Мир саги - Михаил Стеблин-Каменский
Шрифт:
Интервал:
Закладка:
Те, кто изображаются в сагах как авторы стихов, т.е. скальды, раскрываются как личности не через свое творчество или свои стихи, а совершенно так же, как и прочие лица, упоминаемые в сагах. Прямые характеристики персонажей саг, подобные вводным характеристикам скальдов, приведенным выше, не столько раскрывают личность, сколько наклеивают на нее на всю жизнь определенную этикетку. Качества, перечисляемые в этих характеристиках, в общем довольно стандартны. Однако внешне качества обычно более индивидуализированы, чем внутренние, и в то же время внешние качества всегда в какой-то мере соответствуют внутренним. Так, слово "рослый" (mikill), которое особенно часто встречается, по-видимому, подразумевало также силу и храбрость. Характерно также, что важную роль играет упоминание о том, что данного человека любили или, наоборот, не любили, т.е. его оценка с точки зрения, которую невозможно принять за точку зрения автора. Прямые характеристики всего чаще вводят тот или иной персонаж, реже они даются в середине рассказа, в особо важный момент в жизни данного персонажа, иногда и в конце рассказа о нем. Но в общем прямые характеристики отнюдь не обязательны в сагах. [О характеристиках в "сагах об исландцах" см.: Hruby A. Zur Technik der islдndischen Saga, die Kategorien ihrer Personencharakteristik. Wien, 1929.]

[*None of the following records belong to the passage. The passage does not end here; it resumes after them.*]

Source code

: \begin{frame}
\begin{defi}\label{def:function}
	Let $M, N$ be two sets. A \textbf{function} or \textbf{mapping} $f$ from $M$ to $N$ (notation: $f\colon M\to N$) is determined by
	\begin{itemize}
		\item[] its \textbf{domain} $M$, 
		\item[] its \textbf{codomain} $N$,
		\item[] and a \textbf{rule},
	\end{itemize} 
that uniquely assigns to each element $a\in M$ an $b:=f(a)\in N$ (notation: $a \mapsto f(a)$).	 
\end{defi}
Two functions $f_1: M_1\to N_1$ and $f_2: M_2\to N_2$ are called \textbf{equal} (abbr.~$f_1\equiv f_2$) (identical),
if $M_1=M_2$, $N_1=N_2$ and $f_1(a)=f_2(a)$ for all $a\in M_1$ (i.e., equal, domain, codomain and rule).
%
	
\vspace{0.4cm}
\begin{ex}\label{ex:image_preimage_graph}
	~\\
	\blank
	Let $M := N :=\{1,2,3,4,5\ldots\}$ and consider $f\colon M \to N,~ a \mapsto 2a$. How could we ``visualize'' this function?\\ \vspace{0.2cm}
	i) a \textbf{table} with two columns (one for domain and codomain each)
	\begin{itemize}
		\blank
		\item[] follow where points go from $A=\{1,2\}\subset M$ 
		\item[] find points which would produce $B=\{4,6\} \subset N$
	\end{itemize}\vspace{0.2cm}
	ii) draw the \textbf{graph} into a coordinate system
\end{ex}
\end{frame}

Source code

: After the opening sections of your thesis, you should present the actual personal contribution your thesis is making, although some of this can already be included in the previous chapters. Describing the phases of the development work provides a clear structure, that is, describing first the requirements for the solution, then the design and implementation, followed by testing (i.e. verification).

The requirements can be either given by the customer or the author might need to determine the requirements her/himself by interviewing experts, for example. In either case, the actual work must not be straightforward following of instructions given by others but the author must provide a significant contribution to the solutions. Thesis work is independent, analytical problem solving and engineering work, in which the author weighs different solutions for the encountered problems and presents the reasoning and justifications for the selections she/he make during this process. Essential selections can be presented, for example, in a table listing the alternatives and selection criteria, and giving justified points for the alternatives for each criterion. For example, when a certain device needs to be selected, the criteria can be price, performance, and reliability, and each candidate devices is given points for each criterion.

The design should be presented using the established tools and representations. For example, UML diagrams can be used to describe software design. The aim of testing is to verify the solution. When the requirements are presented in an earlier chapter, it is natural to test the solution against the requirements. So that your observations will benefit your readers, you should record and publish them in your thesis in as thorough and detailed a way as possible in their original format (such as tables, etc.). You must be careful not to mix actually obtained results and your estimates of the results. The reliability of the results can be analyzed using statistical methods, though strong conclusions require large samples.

Человек раскрывается в "сагах об исландцах" не в прямых характеристиках, а через его отношение к другим людям. Дело в том, что в сагах изображаются по существу не отдельные люди, а определенный вид отношений между людьми, а именно нарушение мира, распря, ее поводы, протекание и последствия. Если нет распри в тех или иных ее проявлениях, т.е. нет столкновений, убийств, сражений, тяжб и т.п., то нет и никакого рассказа в саге. Внутренний мир отдельного человека сам по себе никогда не изображается в сагах. Отдельный человек никогда не бывает в сагах наедине с самим собой, не произносит монологов, не анализирует своих переживаний, не рассказывает о них. Он раскрывается только в том, как складываются его отношения с другими людьми в распре. Обстоятельства распри описываются во всех подробностях, приводится дословно все, что было сказано людьми, рассказывается обо всем, что имело к ней отношение. Таким образом, и об отдельном человеке оказывается сообщенной масса фактов. Временами все сказанное им сообщается так подробно, как будто оно было записано на магнитофон, и создается впечатление, что изображается именно отдельный человек. Но это, конечно, иллюзия. На самом деле обилие фактов, сообщаемых в "сагах об исландцах" об отдельном человеке, участвующем в распре, - это результат того, что отсутствовал интерес к отдельной личности самой по себе. Человеческая личность была меньше выделена в представлении людей.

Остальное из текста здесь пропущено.